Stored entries
BEGIN
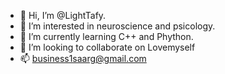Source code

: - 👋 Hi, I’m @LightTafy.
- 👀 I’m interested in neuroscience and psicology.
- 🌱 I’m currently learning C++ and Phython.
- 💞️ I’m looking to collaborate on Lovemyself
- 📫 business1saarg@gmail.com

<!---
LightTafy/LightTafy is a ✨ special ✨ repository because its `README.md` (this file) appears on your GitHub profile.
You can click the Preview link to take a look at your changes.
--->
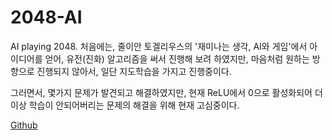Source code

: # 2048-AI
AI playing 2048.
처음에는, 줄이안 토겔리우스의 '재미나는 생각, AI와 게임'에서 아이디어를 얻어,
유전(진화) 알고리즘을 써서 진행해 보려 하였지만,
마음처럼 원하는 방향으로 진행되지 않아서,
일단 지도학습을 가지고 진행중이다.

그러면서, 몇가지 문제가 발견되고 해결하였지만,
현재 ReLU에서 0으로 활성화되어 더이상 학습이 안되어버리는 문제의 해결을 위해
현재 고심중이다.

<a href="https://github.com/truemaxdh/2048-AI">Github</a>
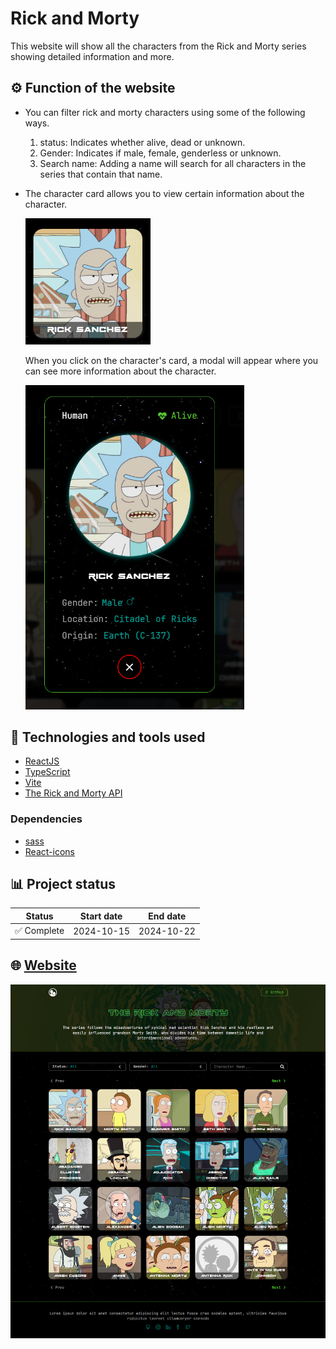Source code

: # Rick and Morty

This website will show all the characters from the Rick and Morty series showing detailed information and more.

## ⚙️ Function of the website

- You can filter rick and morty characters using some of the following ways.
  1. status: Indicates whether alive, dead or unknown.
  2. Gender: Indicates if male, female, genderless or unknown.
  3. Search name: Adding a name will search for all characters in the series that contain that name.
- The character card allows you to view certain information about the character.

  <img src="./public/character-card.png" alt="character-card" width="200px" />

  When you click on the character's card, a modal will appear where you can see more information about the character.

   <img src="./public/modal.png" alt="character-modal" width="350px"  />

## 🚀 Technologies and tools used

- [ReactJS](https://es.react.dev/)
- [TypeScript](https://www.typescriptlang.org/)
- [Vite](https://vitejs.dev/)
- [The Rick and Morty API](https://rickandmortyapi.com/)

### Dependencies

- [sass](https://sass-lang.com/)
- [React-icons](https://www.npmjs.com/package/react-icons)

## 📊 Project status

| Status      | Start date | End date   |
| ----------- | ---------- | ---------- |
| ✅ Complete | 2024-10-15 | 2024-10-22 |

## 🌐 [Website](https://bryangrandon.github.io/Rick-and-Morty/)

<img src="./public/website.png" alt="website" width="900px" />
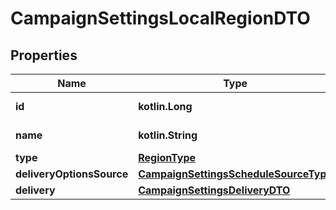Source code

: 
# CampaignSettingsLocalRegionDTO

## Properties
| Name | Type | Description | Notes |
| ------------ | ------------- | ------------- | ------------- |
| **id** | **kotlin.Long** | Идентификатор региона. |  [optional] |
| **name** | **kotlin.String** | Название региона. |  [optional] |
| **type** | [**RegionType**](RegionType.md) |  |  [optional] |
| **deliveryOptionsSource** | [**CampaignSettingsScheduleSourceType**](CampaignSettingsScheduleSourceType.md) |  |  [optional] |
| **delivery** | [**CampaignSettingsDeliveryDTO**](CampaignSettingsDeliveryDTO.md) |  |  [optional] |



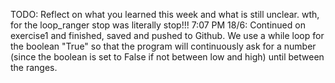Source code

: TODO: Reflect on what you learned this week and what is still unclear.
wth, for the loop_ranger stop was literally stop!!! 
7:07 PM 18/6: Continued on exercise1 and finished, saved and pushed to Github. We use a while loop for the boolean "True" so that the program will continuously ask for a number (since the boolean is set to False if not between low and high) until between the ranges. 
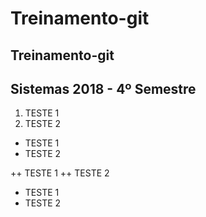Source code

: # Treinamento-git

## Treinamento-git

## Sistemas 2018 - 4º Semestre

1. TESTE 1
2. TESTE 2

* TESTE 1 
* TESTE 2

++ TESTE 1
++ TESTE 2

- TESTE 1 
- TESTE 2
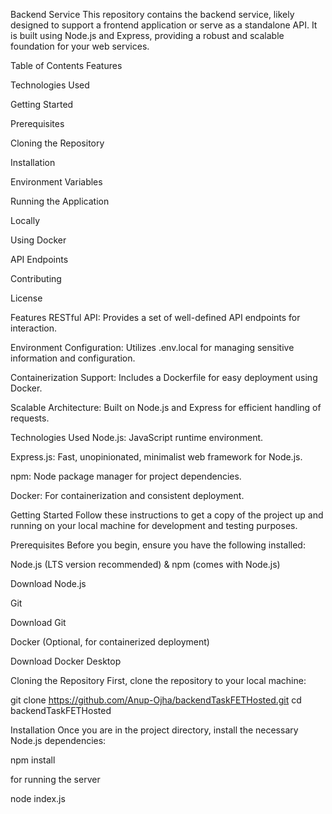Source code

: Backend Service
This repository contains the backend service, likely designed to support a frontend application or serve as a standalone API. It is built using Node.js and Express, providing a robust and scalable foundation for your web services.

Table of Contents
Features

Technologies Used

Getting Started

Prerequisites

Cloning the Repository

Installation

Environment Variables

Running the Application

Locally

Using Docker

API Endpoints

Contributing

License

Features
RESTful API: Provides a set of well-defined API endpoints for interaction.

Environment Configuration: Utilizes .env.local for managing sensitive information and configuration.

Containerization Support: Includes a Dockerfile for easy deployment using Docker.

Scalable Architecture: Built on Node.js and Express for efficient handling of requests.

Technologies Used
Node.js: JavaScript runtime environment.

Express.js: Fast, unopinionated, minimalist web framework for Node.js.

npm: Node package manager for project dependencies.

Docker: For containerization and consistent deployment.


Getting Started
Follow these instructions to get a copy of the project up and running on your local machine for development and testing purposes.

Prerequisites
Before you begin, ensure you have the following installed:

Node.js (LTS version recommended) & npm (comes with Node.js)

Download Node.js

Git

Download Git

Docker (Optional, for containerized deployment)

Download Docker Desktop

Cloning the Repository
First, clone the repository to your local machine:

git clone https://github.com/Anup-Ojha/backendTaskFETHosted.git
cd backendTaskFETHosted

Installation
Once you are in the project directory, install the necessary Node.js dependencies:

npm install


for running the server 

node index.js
END
# Your instructions
A faithful copy is needed: reproduce all of the data above, leaving the pictures out.

# Response to this task
Source code

: - 👋 Hi, I’m @LightTafy.
- 👀 I’m interested in neuroscience and psicology.
- 🌱 I’m currently learning C++ and Phython.
- 💞️ I’m looking to collaborate on Lovemyself
- 📫 business1saarg@gmail.com

<!---
LightTafy/LightTafy is a ✨ special ✨ repository because its `README.md` (this file) appears on your GitHub profile.
You can click the Preview link to take a look at your changes.
--->
Source code

: # 2048-AI
AI playing 2048.
처음에는, 줄이안 토겔리우스의 '재미나는 생각, AI와 게임'에서 아이디어를 얻어,
유전(진화) 알고리즘을 써서 진행해 보려 하였지만,
마음처럼 원하는 방향으로 진행되지 않아서,
일단 지도학습을 가지고 진행중이다.

그러면서, 몇가지 문제가 발견되고 해결하였지만,
현재 ReLU에서 0으로 활성화되어 더이상 학습이 안되어버리는 문제의 해결을 위해
현재 고심중이다.

<a href="https://github.com/truemaxdh/2048-AI">Github</a>
Source code

: # Rick and Morty

This website will show all the characters from the Rick and Morty series showing detailed information and more.

## ⚙️ Function of the website

- You can filter rick and morty characters using some of the following ways.
  1. status: Indicates whether alive, dead or unknown.
  2. Gender: Indicates if male, female, genderless or unknown.
  3. Search name: Adding a name will search for all characters in the series that contain that name.
- The character card allows you to view certain information about the character.

  <img src="./public/character-card.png" alt="character-card" width="200px" />

  When you click on the character's card, a modal will appear where you can see more information about the character.

   <img src="./public/modal.png" alt="character-modal" width="350px"  />

## 🚀 Technologies and tools used

- [ReactJS](https://es.react.dev/)
- [TypeScript](https://www.typescriptlang.org/)
- [Vite](https://vitejs.dev/)
- [The Rick and Morty API](https://rickandmortyapi.com/)

### Dependencies

- [sass](https://sass-lang.com/)
- [React-icons](https://www.npmjs.com/package/react-icons)

## 📊 Project status

| Status      | Start date | End date   |
| ----------- | ---------- | ---------- |
| ✅ Complete | 2024-10-15 | 2024-10-22 |

## 🌐 [Website](https://bryangrandon.github.io/Rick-and-Morty/)

<img src="./public/website.png" alt="website" width="900px" />
Source code

: 
# CampaignSettingsLocalRegionDTO

## Properties
| Name | Type | Description | Notes |
| ------------ | ------------- | ------------- | ------------- |
| **id** | **kotlin.Long** | Идентификатор региона. |  [optional] |
| **name** | **kotlin.String** | Название региона. |  [optional] |
| **type** | [**RegionType**](RegionType.md) |  |  [optional] |
| **deliveryOptionsSource** | [**CampaignSettingsScheduleSourceType**](CampaignSettingsScheduleSourceType.md) |  |  [optional] |
| **delivery** | [**CampaignSettingsDeliveryDTO**](CampaignSettingsDeliveryDTO.md) |  |  [optional] |



Source code

: TODO: Reflect on what you learned this week and what is still unclear.
wth, for the loop_ranger stop was literally stop!!! 
7:07 PM 18/6: Continued on exercise1 and finished, saved and pushed to Github. We use a while loop for the boolean "True" so that the program will continuously ask for a number (since the boolean is set to False if not between low and high) until between the ranges. 
Source code

: # Treinamento-git

## Treinamento-git

## Sistemas 2018 - 4º Semestre

1. TESTE 1
2. TESTE 2

* TESTE 1 
* TESTE 2

++ TESTE 1
++ TESTE 2

- TESTE 1 
- TESTE 2
Source code

: Backend Service
This repository contains the backend service, likely designed to support a frontend application or serve as a standalone API. It is built using Node.js and Express, providing a robust and scalable foundation for your web services.

Table of Contents
Features

Technologies Used

Getting Started

Prerequisites

Cloning the Repository

Installation

Environment Variables

Running the Application

Locally

Using Docker

API Endpoints

Contributing

License

Features
RESTful API: Provides a set of well-defined API endpoints for interaction.

Environment Configuration: Utilizes .env.local for managing sensitive information and configuration.

Containerization Support: Includes a Dockerfile for easy deployment using Docker.

Scalable Architecture: Built on Node.js and Express for efficient handling of requests.

Technologies Used
Node.js: JavaScript runtime environment.

Express.js: Fast, unopinionated, minimalist web framework for Node.js.

npm: Node package manager for project dependencies.

Docker: For containerization and consistent deployment.


Getting Started
Follow these instructions to get a copy of the project up and running on your local machine for development and testing purposes.

Prerequisites
Before you begin, ensure you have the following installed:

Node.js (LTS version recommended) & npm (comes with Node.js)

Download Node.js

Git

Download Git

Docker (Optional, for containerized deployment)

Download Docker Desktop

Cloning the Repository
First, clone the repository to your local machine:

git clone https://github.com/Anup-Ojha/backendTaskFETHosted.git
cd backendTaskFETHosted

Installation
Once you are in the project directory, install the necessary Node.js dependencies:

npm install


for running the server 

node index.js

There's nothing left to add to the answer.